Set down the listing below again, exactly as written.
======== Extracted entries ========
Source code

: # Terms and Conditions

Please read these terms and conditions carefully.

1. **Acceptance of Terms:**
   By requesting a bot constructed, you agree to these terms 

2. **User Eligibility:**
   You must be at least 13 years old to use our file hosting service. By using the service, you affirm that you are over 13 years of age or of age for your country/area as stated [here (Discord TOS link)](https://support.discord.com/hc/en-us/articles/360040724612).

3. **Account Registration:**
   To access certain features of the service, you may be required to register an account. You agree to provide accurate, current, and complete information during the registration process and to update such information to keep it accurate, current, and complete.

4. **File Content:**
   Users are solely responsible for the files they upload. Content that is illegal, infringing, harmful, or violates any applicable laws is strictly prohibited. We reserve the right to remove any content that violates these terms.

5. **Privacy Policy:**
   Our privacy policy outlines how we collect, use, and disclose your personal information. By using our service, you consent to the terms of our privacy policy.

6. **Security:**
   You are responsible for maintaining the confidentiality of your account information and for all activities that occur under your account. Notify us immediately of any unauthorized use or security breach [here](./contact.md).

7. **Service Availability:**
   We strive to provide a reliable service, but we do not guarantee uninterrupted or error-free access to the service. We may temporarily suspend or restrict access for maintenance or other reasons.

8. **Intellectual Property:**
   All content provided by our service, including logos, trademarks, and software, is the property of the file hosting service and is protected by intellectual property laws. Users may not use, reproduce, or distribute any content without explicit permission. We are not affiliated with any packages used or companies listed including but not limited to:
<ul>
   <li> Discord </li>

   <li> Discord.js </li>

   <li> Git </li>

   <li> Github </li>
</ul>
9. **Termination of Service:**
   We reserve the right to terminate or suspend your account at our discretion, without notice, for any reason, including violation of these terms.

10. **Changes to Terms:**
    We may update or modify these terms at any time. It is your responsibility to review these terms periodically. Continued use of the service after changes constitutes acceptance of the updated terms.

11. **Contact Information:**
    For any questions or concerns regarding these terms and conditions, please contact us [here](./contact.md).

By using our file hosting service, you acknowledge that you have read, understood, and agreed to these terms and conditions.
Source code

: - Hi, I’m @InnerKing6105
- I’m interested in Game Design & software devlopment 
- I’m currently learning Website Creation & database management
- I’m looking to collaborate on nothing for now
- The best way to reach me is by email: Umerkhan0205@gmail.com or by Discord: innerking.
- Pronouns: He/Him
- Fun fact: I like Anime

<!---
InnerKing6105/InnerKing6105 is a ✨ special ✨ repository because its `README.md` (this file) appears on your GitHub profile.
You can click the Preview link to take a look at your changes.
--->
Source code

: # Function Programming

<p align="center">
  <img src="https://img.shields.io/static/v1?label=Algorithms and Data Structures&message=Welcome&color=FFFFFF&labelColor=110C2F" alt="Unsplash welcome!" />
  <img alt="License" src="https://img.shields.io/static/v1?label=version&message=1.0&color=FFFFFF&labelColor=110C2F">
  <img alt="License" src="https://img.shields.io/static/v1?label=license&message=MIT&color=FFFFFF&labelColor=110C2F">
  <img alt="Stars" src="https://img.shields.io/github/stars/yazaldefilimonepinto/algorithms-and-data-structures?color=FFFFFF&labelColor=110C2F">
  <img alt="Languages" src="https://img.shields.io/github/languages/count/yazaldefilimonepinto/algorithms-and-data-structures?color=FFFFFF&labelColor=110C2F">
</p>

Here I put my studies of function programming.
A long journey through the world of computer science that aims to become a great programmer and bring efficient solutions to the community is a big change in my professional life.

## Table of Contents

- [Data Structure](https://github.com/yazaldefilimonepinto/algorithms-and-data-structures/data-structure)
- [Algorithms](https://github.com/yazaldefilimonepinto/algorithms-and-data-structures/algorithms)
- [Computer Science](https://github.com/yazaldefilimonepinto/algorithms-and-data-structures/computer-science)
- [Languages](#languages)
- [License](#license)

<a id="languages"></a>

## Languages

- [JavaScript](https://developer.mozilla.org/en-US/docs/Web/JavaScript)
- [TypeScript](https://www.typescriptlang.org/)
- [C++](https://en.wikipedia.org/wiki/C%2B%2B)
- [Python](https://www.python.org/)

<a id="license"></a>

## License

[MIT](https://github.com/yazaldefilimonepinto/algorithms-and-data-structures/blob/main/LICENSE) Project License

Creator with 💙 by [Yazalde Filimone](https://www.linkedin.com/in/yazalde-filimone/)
========
Answer to this exercise:
Source code

: # Terms and Conditions

Please read these terms and conditions carefully.

1. **Acceptance of Terms:**
   By requesting a bot constructed, you agree to these terms 

2. **User Eligibility:**
   You must be at least 13 years old to use our file hosting service. By using the service, you affirm that you are over 13 years of age or of age for your country/area as stated [here (Discord TOS link)](https://support.discord.com/hc/en-us/articles/360040724612).

3. **Account Registration:**
   To access certain features of the service, you may be required to register an account. You agree to provide accurate, current, and complete information during the registration process and to update such information to keep it accurate, current, and complete.

4. **File Content:**
   Users are solely responsible for the files they upload. Content that is illegal, infringing, harmful, or violates any applicable laws is strictly prohibited. We reserve the right to remove any content that violates these terms.

5. **Privacy Policy:**
   Our privacy policy outlines how we collect, use, and disclose your personal information. By using our service, you consent to the terms of our privacy policy.

6. **Security:**
   You are responsible for maintaining the confidentiality of your account information and for all activities that occur under your account. Notify us immediately of any unauthorized use or security breach [here](./contact.md).

7. **Service Availability:**
   We strive to provide a reliable service, but we do not guarantee uninterrupted or error-free access to the service. We may temporarily suspend or restrict access for maintenance or other reasons.

8. **Intellectual Property:**
   All content provided by our service, including logos, trademarks, and software, is the property of the file hosting service and is protected by intellectual property laws. Users may not use, reproduce, or distribute any content without explicit permission. We are not affiliated with any packages used or companies listed including but not limited to:
<ul>
   <li> Discord </li>

   <li> Discord.js </li>

   <li> Git </li>

   <li> Github </li>
</ul>
9. **Termination of Service:**
   We reserve the right to terminate or suspend your account at our discretion, without notice, for any reason, including violation of these terms.

10. **Changes to Terms:**
    We may update or modify these terms at any time. It is your responsibility to review these terms periodically. Continued use of the service after changes constitutes acceptance of the updated terms.

11. **Contact Information:**
    For any questions or concerns regarding these terms and conditions, please contact us [here](./contact.md).

By using our file hosting service, you acknowledge that you have read, understood, and agreed to these terms and conditions.
Source code

: - Hi, I’m @InnerKing6105
- I’m interested in Game Design & software devlopment 
- I’m currently learning Website Creation & database management
- I’m looking to collaborate on nothing for now
- The best way to reach me is by email: Umerkhan0205@gmail.com or by Discord: innerking.
- Pronouns: He/Him
- Fun fact: I like Anime

<!---
InnerKing6105/InnerKing6105 is a ✨ special ✨ repository because its `README.md` (this file) appears on your GitHub profile.
You can click the Preview link to take a look at your changes.
--->
Source code

: # Function Programming

<p align="center">
  <img src="https://img.shields.io/static/v1?label=Algorithms and Data Structures&message=Welcome&color=FFFFFF&labelColor=110C2F" alt="Unsplash welcome!" />
  <img alt="License" src="https://img.shields.io/static/v1?label=version&message=1.0&color=FFFFFF&labelColor=110C2F">
  <img alt="License" src="https://img.shields.io/static/v1?label=license&message=MIT&color=FFFFFF&labelColor=110C2F">
  <img alt="Stars" src="https://img.shields.io/github/stars/yazaldefilimonepinto/algorithms-and-data-structures?color=FFFFFF&labelColor=110C2F">
  <img alt="Languages" src="https://img.shields.io/github/languages/count/yazaldefilimonepinto/algorithms-and-data-structures?color=FFFFFF&labelColor=110C2F">
</p>

Here I put my studies of function programming.
A long journey through the world of computer science that aims to become a great programmer and bring efficient solutions to the community is a big change in my professional life.

## Table of Contents

- [Data Structure](https://github.com/yazaldefilimonepinto/algorithms-and-data-structures/data-structure)
- [Algorithms](https://github.com/yazaldefilimonepinto/algorithms-and-data-structures/algorithms)
- [Computer Science](https://github.com/yazaldefilimonepinto/algorithms-and-data-structures/computer-science)
- [Languages](#languages)
- [License](#license)

<a id="languages"></a>

## Languages

- [JavaScript](https://developer.mozilla.org/en-US/docs/Web/JavaScript)
- [TypeScript](https://www.typescriptlang.org/)
- [C++](https://en.wikipedia.org/wiki/C%2B%2B)
- [Python](https://www.python.org/)

<a id="license"></a>

## License

[MIT](https://github.com/yazaldefilimonepinto/algorithms-and-data-structures/blob/main/LICENSE) Project License

Creator with 💙 by [Yazalde Filimone](https://www.linkedin.com/in/yazalde-filimone/)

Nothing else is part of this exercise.